- Opening Delimiter -

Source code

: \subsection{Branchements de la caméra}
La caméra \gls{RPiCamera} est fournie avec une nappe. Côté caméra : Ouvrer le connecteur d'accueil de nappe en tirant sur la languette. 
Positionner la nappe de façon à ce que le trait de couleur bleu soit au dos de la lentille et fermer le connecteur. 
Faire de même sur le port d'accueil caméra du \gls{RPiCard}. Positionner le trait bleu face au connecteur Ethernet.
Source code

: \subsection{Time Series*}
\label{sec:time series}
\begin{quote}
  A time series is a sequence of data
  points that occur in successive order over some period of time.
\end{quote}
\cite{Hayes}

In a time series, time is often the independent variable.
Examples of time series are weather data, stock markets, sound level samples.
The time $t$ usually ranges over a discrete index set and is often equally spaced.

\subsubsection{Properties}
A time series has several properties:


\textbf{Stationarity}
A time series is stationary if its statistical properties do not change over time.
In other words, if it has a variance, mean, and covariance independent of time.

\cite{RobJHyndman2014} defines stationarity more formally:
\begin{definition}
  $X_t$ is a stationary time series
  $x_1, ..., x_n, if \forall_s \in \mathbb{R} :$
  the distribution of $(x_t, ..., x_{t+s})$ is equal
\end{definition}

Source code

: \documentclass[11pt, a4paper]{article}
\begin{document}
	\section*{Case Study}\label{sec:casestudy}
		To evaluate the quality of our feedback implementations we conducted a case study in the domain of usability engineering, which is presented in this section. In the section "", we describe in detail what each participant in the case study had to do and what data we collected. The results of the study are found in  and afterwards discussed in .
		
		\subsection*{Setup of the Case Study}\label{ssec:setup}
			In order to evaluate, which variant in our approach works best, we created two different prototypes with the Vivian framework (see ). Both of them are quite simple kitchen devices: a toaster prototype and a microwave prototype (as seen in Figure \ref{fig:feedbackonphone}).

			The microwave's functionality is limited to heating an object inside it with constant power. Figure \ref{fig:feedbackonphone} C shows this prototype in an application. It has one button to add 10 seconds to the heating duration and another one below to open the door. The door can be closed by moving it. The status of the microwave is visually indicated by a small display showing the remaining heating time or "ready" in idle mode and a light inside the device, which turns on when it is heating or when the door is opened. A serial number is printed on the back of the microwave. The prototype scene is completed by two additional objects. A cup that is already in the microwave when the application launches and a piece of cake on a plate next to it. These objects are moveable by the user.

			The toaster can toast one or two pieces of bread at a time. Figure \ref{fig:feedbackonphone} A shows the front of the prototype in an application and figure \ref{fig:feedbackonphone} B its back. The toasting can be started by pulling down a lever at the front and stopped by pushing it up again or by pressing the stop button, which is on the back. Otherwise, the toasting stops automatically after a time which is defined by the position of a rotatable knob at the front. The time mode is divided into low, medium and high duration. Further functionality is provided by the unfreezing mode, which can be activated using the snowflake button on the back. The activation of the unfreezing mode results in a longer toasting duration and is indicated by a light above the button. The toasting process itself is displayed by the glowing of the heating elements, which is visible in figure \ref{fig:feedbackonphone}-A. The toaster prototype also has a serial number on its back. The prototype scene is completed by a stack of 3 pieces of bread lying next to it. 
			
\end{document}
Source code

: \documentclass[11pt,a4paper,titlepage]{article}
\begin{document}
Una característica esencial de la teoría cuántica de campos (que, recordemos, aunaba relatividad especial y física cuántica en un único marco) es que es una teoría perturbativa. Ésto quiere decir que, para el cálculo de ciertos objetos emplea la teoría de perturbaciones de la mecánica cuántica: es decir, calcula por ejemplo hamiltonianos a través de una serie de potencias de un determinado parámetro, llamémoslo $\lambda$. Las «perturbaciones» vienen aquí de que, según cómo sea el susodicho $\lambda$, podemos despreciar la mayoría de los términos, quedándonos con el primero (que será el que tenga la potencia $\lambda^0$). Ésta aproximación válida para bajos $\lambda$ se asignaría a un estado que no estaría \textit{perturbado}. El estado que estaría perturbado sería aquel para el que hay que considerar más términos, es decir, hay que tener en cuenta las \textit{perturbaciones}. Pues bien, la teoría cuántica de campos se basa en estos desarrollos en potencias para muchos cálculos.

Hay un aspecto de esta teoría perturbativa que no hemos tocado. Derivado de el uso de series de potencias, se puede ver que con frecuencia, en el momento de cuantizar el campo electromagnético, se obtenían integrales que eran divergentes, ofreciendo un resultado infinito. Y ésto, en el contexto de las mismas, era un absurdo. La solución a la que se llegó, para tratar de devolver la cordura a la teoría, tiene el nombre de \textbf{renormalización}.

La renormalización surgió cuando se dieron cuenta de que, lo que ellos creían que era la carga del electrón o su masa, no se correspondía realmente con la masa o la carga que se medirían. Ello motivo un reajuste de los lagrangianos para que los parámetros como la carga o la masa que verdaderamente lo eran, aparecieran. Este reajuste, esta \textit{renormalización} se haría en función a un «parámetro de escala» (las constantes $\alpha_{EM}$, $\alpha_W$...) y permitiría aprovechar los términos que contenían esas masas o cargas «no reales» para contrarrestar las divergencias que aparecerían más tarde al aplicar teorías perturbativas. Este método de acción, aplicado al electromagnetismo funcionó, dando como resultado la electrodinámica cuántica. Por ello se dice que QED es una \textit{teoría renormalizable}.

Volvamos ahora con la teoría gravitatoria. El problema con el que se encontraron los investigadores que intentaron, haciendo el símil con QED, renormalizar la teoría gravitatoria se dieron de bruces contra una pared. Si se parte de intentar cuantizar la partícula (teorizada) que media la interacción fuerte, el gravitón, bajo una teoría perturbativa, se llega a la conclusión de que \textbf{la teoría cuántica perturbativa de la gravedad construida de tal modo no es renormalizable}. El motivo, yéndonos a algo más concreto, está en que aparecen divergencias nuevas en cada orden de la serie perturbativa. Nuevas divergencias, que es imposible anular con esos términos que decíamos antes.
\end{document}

- Closing Delimiter -

**Exercise:**
Keep both end lines and retype everything in the records above from the line containing "stationary time series" through the line containing "In order to", exactly, with nothing else.

**Exercise response:**
  $X_t$ is a stationary time series
  $x_1, ..., x_n, if \forall_s \in \mathbb{R} :$
  the distribution of $(x_t, ..., x_{t+s})$ is equal
\end{definition}

Source code

: \documentclass[11pt, a4paper]{article}
\begin{document}
	\section*{Case Study}\label{sec:casestudy}
		To evaluate the quality of our feedback implementations we conducted a case study in the domain of usability engineering, which is presented in this section. In the section "", we describe in detail what each participant in the case study had to do and what data we collected. The results of the study are found in  and afterwards discussed in .
		
		\subsection*{Setup of the Case Study}\label{ssec:setup}
			In order to evaluate, which variant in our approach works best, we created two different prototypes with the Vivian framework (see ). Both of them are quite simple kitchen devices: a toaster prototype and a microwave prototype (as seen in Figure \ref{fig:feedbackonphone}).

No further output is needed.